[Data supplied]
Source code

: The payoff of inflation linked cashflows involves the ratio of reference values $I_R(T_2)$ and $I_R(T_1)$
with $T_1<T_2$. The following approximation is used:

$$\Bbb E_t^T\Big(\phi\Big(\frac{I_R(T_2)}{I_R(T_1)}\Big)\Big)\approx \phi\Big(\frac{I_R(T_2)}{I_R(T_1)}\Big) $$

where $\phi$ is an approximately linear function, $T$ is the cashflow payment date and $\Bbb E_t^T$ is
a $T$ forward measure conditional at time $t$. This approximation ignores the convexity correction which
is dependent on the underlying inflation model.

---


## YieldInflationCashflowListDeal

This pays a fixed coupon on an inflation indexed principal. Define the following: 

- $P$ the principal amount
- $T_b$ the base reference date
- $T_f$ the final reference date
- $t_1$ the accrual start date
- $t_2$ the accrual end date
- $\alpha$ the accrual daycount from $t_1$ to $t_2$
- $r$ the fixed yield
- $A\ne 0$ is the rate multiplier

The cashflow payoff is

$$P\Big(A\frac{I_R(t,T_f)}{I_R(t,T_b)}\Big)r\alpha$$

[What is required]
Your task is to transcribe exactly the lines from the one with "values $I_R(T_2)$ and $I_R(T_1)$" through the end of the data, both included, and nothing besides.

[Exercise response]
: The payoff of inflation linked cashflows involves the ratio of reference values $I_R(T_2)$ and $I_R(T_1)$
with $T_1<T_2$. The following approximation is used:

$$\Bbb E_t^T\Big(\phi\Big(\frac{I_R(T_2)}{I_R(T_1)}\Big)\Big)\approx \phi\Big(\frac{I_R(T_2)}{I_R(T_1)}\Big) $$

where $\phi$ is an approximately linear function, $T$ is the cashflow payment date and $\Bbb E_t^T$ is
a $T$ forward measure conditional at time $t$. This approximation ignores the convexity correction which
is dependent on the underlying inflation model.

---


## YieldInflationCashflowListDeal

This pays a fixed coupon on an inflation indexed principal. Define the following: 

- $P$ the principal amount
- $T_b$ the base reference date
- $T_f$ the final reference date
- $t_1$ the accrual start date
- $t_2$ the accrual end date
- $\alpha$ the accrual daycount from $t_1$ to $t_2$
- $r$ the fixed yield
- $A\ne 0$ is the rate multiplier

The cashflow payoff is

$$P\Big(A\frac{I_R(t,T_f)}{I_R(t,T_b)}\Big)r\alpha$$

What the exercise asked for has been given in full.